Критика импрессионизма с 1866 по 1880 г.

Не стоит, конечно, вновь ворошить глупые и враждебные нападки, которым печать подвергала импрессионистов в 1874–1880 гг., но небезынтересно показать, сквозь какие бури прокладывали себе путь первые объективные критические оценки импрессионизма.

Для того чтобы познакомиться с первым независимым суждением о реализме, следует обратиться к Золя и его «Салону 1866 г.»: «Для меня, заявляющего, что реальность должна быть подчинена темпераменту, слово „реалист“ лишено смысла. Изображайте правду, и я готов буду аплодировать вам; но, прежде всего, стремитесь к тому, чтобы изображение было индивидуальным и живым, и тогда я буду аплодировать еще горячее». Золя испытывал потребность, правда, еще неосознанную, в более субъективной художественной концепции, нежели концепция реалистов. Достаточно вспомнить, как в 1867 г. он истолковывал субъективное видение Мане: художник видит вещи золотистыми и светозарными, в тонах более светлых, нежели тона, существующие в природе, и притом видит массами, без деталей, — единый ансамбль верных утонченных пятен.
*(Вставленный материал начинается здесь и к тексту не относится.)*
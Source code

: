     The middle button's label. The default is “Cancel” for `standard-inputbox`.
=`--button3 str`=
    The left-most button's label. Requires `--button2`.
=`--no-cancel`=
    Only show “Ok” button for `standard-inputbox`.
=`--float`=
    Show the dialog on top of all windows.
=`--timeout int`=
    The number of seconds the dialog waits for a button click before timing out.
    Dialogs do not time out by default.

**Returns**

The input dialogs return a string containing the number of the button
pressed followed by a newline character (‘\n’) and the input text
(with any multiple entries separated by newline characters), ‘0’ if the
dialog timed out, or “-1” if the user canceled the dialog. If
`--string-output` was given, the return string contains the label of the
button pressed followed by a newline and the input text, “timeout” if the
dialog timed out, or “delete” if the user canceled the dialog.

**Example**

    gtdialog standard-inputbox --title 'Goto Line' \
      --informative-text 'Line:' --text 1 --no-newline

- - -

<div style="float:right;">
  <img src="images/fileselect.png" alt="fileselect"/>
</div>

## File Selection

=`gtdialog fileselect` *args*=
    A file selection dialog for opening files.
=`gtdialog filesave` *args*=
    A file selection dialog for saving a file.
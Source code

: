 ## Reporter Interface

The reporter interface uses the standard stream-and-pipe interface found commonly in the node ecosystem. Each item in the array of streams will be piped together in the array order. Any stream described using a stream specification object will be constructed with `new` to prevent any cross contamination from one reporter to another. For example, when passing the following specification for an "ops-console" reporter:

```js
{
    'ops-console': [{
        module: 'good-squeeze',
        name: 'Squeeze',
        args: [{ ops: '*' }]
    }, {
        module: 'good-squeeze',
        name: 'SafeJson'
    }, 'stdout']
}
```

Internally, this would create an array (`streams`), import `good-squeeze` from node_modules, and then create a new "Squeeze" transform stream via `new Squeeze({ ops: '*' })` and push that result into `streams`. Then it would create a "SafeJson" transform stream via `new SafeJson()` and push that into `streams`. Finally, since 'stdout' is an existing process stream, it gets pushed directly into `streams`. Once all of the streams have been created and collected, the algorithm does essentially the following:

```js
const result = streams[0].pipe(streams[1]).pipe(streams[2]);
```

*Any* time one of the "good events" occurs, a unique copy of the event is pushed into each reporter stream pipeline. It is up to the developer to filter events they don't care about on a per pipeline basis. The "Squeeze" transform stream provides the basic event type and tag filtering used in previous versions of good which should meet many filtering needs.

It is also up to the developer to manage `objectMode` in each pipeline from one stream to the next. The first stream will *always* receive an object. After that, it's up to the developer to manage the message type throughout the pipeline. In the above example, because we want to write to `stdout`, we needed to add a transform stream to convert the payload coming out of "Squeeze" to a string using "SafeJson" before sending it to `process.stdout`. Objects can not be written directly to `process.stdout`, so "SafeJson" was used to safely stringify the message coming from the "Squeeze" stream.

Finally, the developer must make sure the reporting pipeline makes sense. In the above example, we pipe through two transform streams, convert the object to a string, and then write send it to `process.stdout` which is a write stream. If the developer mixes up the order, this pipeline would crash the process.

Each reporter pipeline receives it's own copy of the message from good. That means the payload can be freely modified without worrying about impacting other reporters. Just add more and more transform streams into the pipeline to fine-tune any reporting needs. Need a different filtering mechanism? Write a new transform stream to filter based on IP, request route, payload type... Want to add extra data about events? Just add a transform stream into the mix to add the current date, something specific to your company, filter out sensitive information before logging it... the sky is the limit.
В 1868 г. Астрюк подмечает у Ренуара «единство и четкость впечатления». Кастаньяри утверждает, что происходит «радикальная революция в содержании и форме». В 1869 г. Эрнест Федо возражает против сюжетности и иллюстративности в живописи. В 1870 г. Дюре сожалеет об ограниченности и фотографической материальности натурализма и объявляет себя сторонником художников, «которые, обладая индивидуальным видением предметов, умеют в соответствующей форме запечатлеть это видение на полотне и в то же время приобщить зрителя к своему впечатлению… Мы не станем смотреть полотно, если оно дает пищу только нашему глазу: мы смотрим на картину для того, чтобы почувствовать ее, чтобы получить при взгляде на нее определенное впечатление или испытать известное волнение».
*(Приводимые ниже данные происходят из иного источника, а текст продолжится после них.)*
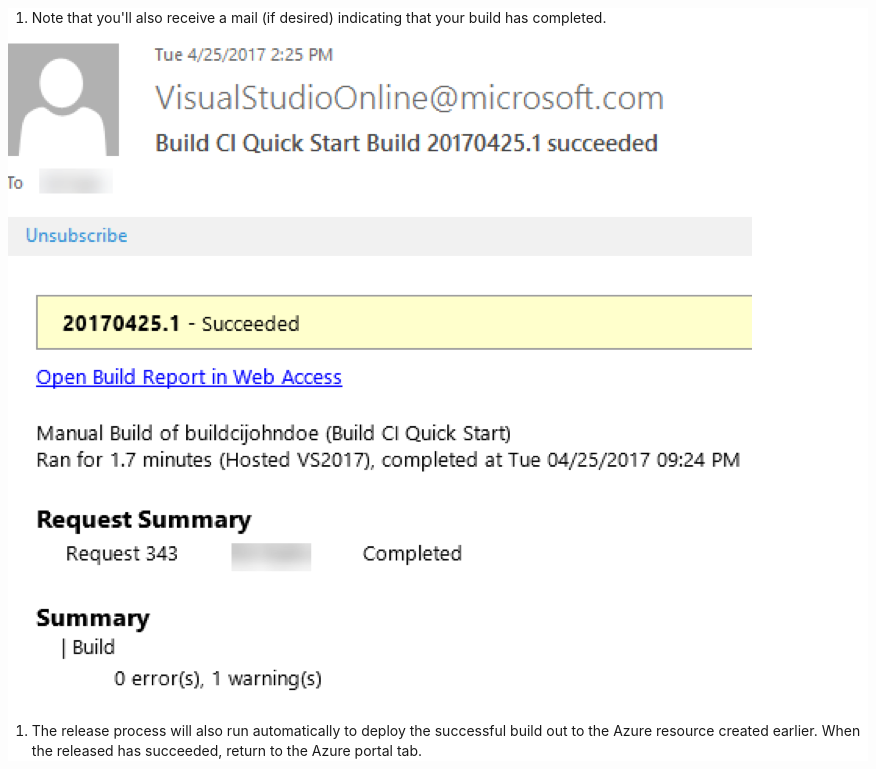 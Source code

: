 1. Note that you'll also receive a mail (if desired) indicating that your build has completed.

 ![](images/023.png)

1. The release process will also run automatically to deploy the successful build out to the Azure resource created earlier. When the released has succeeded, return to the Azure portal tab.
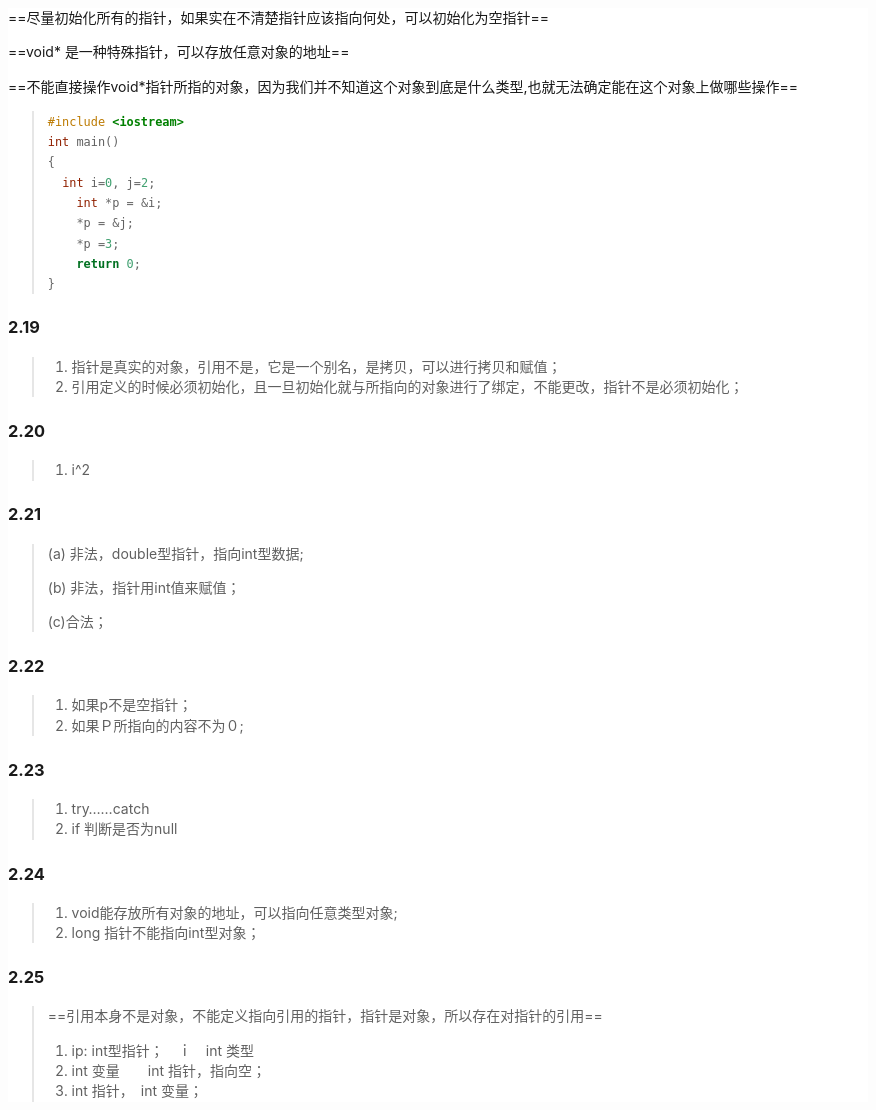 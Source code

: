 ==尽量初始化所有的指针，如果实在不清楚指针应该指向何处，可以初始化为空指针==

==void* 是一种特殊指针，可以存放任意对象的地址==

==不能直接操作void*指针所指的对象，因为我们并不知道这个对象到底是什么类型,也就无法确定能在这个对象上做哪些操作==

> ```c++
> #include <iostream>
> int main()
> {
> 	int i=0, j=2;
>     int *p = &i;
>     *p = &j;
>     *p =3;
>     return 0;
> }
> ```

### 2.19 

> 1. 指针是真实的对象，引用不是，它是一个别名，是拷贝，可以进行拷贝和赋值；
> 2. 引用定义的时候必须初始化，且一旦初始化就与所指向的对象进行了绑定，不能更改，指针不是必须初始化；

### 2.20

> 1. i^2 

### 2.21 

> (a) 非法，double型指针，指向int型数据;
>
> (b) 非法，指针用int值来赋值；
>
> (c)合法；



### 2.22

> 1. 如果p不是空指针；
> 2. 如果Ｐ所指向的内容不为０;

### 2.23

> 1. try……catch
> 2. if 判断是否为null

### 2.24 

> 1. void能存放所有对象的地址，可以指向任意类型对象;
> 2. long 指针不能指向int型对象；

### 2.25

> ==引用本身不是对象，不能定义指向引用的指针，指针是对象，所以存在对指针的引用==
>
> 1. ip: int型指针；　ｉ　int 类型
> 2. int 变量　　int 指针，指向空；
> 3. int 指针，　int 变量；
По мнению Армана Сильвестра, высказанному им в 1873 г., Моне, Писсарро и Сислей сделали нечто вроде открытия, основанного на гармонии, которая достигается чрезвычайно простыми средствами: «Весь секрет заключается тут в очень тонком и очень точно наблюденном взаимоотношении тонов». Сильвестр тонко подмечает индивидуальные различия трех названных выше пейзажистов. «На первый взгляд трудно определить, что отличает картину господина Моне от картины господина Сислея, а манеру последнего — от манеры господина Писсарро. Небольшое исследование скоро покажет вам, что господин Моне — самый умелый и самый смелый, господин Сислей — самый гармоничный и самый нерешительный, а господин Писсарро — самый правдивый и самый наивный». Лучше сказать трудно.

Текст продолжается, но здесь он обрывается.